Sous l’oeil expert de Joëlle Huart, directrice et éducatrice chien guide à Entrevues, Sarra et Tulipe enchaînent quelques exercices dans le parc qui entoure les locaux de l’ASBL. Mais Tulipe, une jeune chienne âgée de onze semaines est plutôt d’humeur jouette : elle gratte la terre, tire sur sa laisse et refuse de se coucher. "Essaie de capter son attention, conseille Joëlle. Tu dois tenir bon, ne rien lâcher et, au début, tu peux l’aider pour arriver à tes fins. Et puis, tu la récompenses. On pense tout de suite à la croquette, mais il y a d’autres alternatives comme une flatterie, son jeu ou la lâcher pour qu’elle puisse s’amuser".

Chaque mercredi, les familles accueillant de futurs chiens guides se retrouvent au centre de Liège avec leur compagnon à quatre pattes pour suivre une séance d’éducation spécifique. Adopté au sein d’élevages familiaux soigneusement sélectionnés, chaque chiot est soumis à une série de tests pour vérifier son état de santé et son tempérament. À huit semaines, s’il répond favorablement aux critères, il sera alors confié à une famille d’accueil bénévole qui aura pour mission de le socialiser, de lui apprendre à devenir propre et à obéir.
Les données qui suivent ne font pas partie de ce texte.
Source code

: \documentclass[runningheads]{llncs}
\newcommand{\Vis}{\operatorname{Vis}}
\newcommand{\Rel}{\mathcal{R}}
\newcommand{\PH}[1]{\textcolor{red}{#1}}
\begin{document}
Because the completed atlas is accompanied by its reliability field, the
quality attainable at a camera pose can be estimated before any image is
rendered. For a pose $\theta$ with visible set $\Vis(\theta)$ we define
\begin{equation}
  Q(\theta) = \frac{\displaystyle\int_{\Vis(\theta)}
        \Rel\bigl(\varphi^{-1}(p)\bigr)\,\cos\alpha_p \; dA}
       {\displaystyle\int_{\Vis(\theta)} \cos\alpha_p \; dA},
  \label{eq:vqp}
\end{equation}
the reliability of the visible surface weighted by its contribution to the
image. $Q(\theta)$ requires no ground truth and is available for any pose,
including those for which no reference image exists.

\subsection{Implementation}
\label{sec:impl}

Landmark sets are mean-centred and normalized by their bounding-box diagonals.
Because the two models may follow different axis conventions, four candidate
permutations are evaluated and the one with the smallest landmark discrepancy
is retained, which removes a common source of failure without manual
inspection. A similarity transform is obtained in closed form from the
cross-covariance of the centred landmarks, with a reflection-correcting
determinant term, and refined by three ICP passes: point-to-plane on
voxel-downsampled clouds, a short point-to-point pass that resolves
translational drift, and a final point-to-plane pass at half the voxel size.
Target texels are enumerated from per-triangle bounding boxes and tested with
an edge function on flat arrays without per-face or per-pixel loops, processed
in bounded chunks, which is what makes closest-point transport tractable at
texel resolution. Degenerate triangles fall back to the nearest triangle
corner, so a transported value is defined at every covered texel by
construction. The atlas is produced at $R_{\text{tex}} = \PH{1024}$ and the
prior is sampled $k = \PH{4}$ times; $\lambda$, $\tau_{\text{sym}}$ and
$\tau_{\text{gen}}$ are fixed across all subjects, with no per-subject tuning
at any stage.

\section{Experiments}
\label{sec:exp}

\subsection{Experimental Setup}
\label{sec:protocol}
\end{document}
C’est une première pour Sarra, maman de deux jeunes enfants, déjà sensibilisée à la cause. "Le jeune frère de mon compagnon est aveugle et bénéficie d’un chien formé par cette ASBL, explique cette jeune psychologue qui a adapté son mode de vie depuis l’arrivée de Tulipe. "C’est entre huit et douze semaines qu’ils ont le moins peur donc on essaie de lui faire vivre un maximum de situations différentes. Nous utilisons davantage les transports en commun et je l’emmène partout. J’ai été agréablement surprise de l’accueil dans mon milieu professionnel : je travaille avec des adultes et des enfants, et sa présence facilite le contact. C’est parfois sport, car ça reste un chiot, de temps en temps surexcité, mais c’est une super expérience".

Formés par des professionnels

Pendant que Sarra essaie d’apprendre à Tulipe à rester couchée, Joëlle sourit avec compréhension : "La patience, c’est le plus difficile pour eux. À cet âge, un rien les distrait !" L’attention du chiot est attirée par Coco et Coca, en apprentissage un peu plus loin. Âgés de 14 mois, les deux chiens devraient bientôt quitter leur foyer respectif pour intégrer l’école et démarrer leur formation avec un moniteur professionnel. Une séparation que redoute Sandrine, l’accueillante de Coco, qui en est pourtant à sa deuxième expérience : "Dès le départ, on est bien conscient que c’est pour une durée limitée, mais on s’attache et ça reste difficile de passer d’une présence 24h/24 à deux jours le week-end".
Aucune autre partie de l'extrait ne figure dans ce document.